If you’re having problems remembering, find ways to keep track of when you take each medication. It could be writing this info down in a notebook where you keep your pills; using a smartphone app to check off each time you take one or using a pill dispenser that indicates times and days of the week. If it’s empty that likely means you already took it. The only challenge with these is remembering to keep them stocked and refilled each week.
A caregiver also can be a part of the process for reminding or dispensing. He or she can have daily check-ins.
In some cases, medication poisonings can be caused by reading the label or the required dosage wrong on a pill bottle. This can be reduced by writing your own information on the lid or label so it’s easier to read or keep different medications in different areas so it’s hard to mix them up.

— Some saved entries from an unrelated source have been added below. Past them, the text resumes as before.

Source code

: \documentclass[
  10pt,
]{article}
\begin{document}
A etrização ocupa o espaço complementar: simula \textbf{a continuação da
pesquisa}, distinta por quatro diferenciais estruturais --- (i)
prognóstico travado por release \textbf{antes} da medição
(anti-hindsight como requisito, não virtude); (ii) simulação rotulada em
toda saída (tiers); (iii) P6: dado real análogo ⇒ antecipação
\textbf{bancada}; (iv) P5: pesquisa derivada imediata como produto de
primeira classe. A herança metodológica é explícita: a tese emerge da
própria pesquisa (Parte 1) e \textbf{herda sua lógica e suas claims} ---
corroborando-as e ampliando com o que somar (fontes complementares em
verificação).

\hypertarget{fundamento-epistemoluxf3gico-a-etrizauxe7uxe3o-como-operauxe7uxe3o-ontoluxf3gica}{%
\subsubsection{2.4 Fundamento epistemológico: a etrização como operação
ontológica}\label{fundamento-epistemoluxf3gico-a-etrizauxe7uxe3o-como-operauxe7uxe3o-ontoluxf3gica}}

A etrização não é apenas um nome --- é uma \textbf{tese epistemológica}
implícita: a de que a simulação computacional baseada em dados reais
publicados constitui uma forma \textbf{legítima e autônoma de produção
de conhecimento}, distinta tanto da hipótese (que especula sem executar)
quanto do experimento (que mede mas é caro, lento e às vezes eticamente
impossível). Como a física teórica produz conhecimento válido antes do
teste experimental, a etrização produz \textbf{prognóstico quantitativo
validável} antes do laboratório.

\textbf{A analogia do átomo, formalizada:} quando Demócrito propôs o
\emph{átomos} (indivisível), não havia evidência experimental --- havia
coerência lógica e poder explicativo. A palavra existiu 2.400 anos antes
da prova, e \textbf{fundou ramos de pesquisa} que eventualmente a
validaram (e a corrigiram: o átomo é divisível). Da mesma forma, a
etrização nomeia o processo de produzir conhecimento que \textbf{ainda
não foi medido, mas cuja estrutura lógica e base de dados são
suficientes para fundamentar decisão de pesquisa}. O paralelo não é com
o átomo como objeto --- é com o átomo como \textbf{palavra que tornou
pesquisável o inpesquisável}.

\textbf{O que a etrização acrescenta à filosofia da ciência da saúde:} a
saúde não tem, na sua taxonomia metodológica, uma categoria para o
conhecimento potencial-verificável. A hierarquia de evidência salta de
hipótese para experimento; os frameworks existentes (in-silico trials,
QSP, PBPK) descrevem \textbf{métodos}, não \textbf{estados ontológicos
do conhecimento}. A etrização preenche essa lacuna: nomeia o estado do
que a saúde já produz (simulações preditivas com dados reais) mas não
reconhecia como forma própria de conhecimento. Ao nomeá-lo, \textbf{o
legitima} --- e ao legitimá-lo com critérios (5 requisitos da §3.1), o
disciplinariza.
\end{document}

Something as simple as getting your eyesight tested or glasses adjusted regularly could also make a significant difference in properly reading prescription info. A magnifying glass or lens near this area could also provide a better view.
Other poisoning threats
Some risks of poisoning can have environmental causes, such as poor lighting. Low light in the kitchen or pantry can make it difficult to see expiration dates on food or seeing the condition of them when you eat or prepare them. This increases the possibility of eating something spoiled which could make someone ill.
This can be solved by a walk-through of the food area to see if any improvements can be made such as changing burnt-out light bulbs or adding new light sources. Regularly cleaning out the refrigerator or pantry by the homeowner or caregiver can also reduce the risk of potential poisoning.
Some problems with poisoning may be related to age-related declining cognition or increased risk of dementia.
As we age, the ability to distinguish how something tastes or smells decreases. Our short-term memory also becomes weaker, so while we may remember details from the distant past, we may not recall the instructions that our doctor gave us last week about our new medication.
Some advanced stages of dementia make it even more difficult to distinguish between food and not-food. This is why caregivers are encouraged to look at someone’s living space to make sure there aren’t any hazardous items that can be accidentally confused with food or drink, such as laundry soap.